An exact copy of each line below is needed, with no images in it.
(Working data)
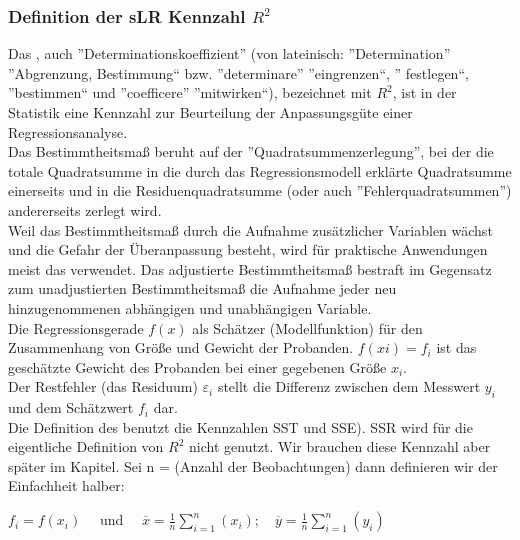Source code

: \documentclass[12pt]{article}
\begin{document}
\subsubsection{Definition der sLR Kennzahl $ R^2 $}
%
Das {\color{blue}{Bestimmtheitsmaß $R^2$}} , auch ”Determinationskoeffizient” (von lateinisch: ”Determination”
”Abgrenzung, Bestimmung“ bzw. ”determinare” ”eingrenzen“, ” festlegen“, ”bestimmen“ und ”coefficere” ”mitwirken“), bezeichnet mit $R^2$, ist in der Statistik eine Kennzahl zur Beurteilung der Anpassungsgüte einer Regressionsanalyse.\\
Das Bestimmtheitsmaß beruht auf der ”Quadratsummenzerlegung”, bei der die totale
Quadratsumme in die durch das Regressionsmodell erklärte Quadratsumme einerseits
und in die Residuenquadratsumme (oder auch ”Fehlerquadratsummen”) andererseits
zerlegt wird.\\[0.2cm]
Weil das Bestimmtheitsmaß durch die Aufnahme zusätzlicher Variablen wächst und
die Gefahr der Überanpassung besteht, wird für praktische Anwendungen meist das
{\color{blue}{adjustierte Bestimmtheitsmaß $Adj.R^2$}}  verwendet. Das adjustierte Bestimmtheitsmaß bestraft im Gegensatz zum unadjustierten Bestimmtheitsmaß die Aufnahme jeder neu hinzugenommenen abhängigen und unabhängigen Variable.\\[0.2cm]
Die Regressionsgerade $f(x)$ als Schätzer (Modellfunktion) für den Zusammenhang von
Größe und Gewicht der Probanden. $f(xi) = f_i $  ist das geschätzte Gewicht des
Probanden bei einer gegebenen Größe $x_i$.\\[0.2cm]
Der Restfehler (das Residuum) $\varepsilon_i$ stellt die Differenz zwischen dem Messwert $y_i$ und dem Schätzwert $f_i$ dar.\\[0.2cm]
%
Die Definition des {\color{blue}{Bestimmtheitsmaß $R^2$}}  benutzt die Kennzahlen SST und SSE). SSR wird für die eigentliche Definition von $R^2$ nicht genutzt. Wir brauchen diese Kennzahl aber später im Kapitel. Sei n = (Anzahl der Beobachtungen) dann definieren wir der Einfachheit halber: 
\begin{center}
$ f_i = f(x_i)\quad $ und $ \quad \overline{x} = \frac{1}{n} \sum\limits_{i=1}^n (x_i) ; \quad \overline{y} = \frac{1}{n} \sum\limits_{i=1}^n (y_i) $\\
\end{center} 
\end{document}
(End Working data)
*Exercise answer*
Source code

: \documentclass[12pt]{article}
\begin{document}
\subsubsection{Definition der sLR Kennzahl $ R^2 $}
%
Das {\color{blue}{Bestimmtheitsmaß $R^2$}} , auch ”Determinationskoeffizient” (von lateinisch: ”Determination”
”Abgrenzung, Bestimmung“ bzw. ”determinare” ”eingrenzen“, ” festlegen“, ”bestimmen“ und ”coefficere” ”mitwirken“), bezeichnet mit $R^2$, ist in der Statistik eine Kennzahl zur Beurteilung der Anpassungsgüte einer Regressionsanalyse.\\
Das Bestimmtheitsmaß beruht auf der ”Quadratsummenzerlegung”, bei der die totale
Quadratsumme in die durch das Regressionsmodell erklärte Quadratsumme einerseits
und in die Residuenquadratsumme (oder auch ”Fehlerquadratsummen”) andererseits
zerlegt wird.\\[0.2cm]
Weil das Bestimmtheitsmaß durch die Aufnahme zusätzlicher Variablen wächst und
die Gefahr der Überanpassung besteht, wird für praktische Anwendungen meist das
{\color{blue}{adjustierte Bestimmtheitsmaß $Adj.R^2$}}  verwendet. Das adjustierte Bestimmtheitsmaß bestraft im Gegensatz zum unadjustierten Bestimmtheitsmaß die Aufnahme jeder neu hinzugenommenen abhängigen und unabhängigen Variable.\\[0.2cm]
Die Regressionsgerade $f(x)$ als Schätzer (Modellfunktion) für den Zusammenhang von
Größe und Gewicht der Probanden. $f(xi) = f_i $  ist das geschätzte Gewicht des
Probanden bei einer gegebenen Größe $x_i$.\\[0.2cm]
Der Restfehler (das Residuum) $\varepsilon_i$ stellt die Differenz zwischen dem Messwert $y_i$ und dem Schätzwert $f_i$ dar.\\[0.2cm]
%
Die Definition des {\color{blue}{Bestimmtheitsmaß $R^2$}}  benutzt die Kennzahlen SST und SSE). SSR wird für die eigentliche Definition von $R^2$ nicht genutzt. Wir brauchen diese Kennzahl aber später im Kapitel. Sei n = (Anzahl der Beobachtungen) dann definieren wir der Einfachheit halber: 
\begin{center}
$ f_i = f(x_i)\quad $ und $ \quad \overline{x} = \frac{1}{n} \sum\limits_{i=1}^n (x_i) ; \quad \overline{y} = \frac{1}{n} \sum\limits_{i=1}^n (y_i) $\\
\end{center} 
\end{document}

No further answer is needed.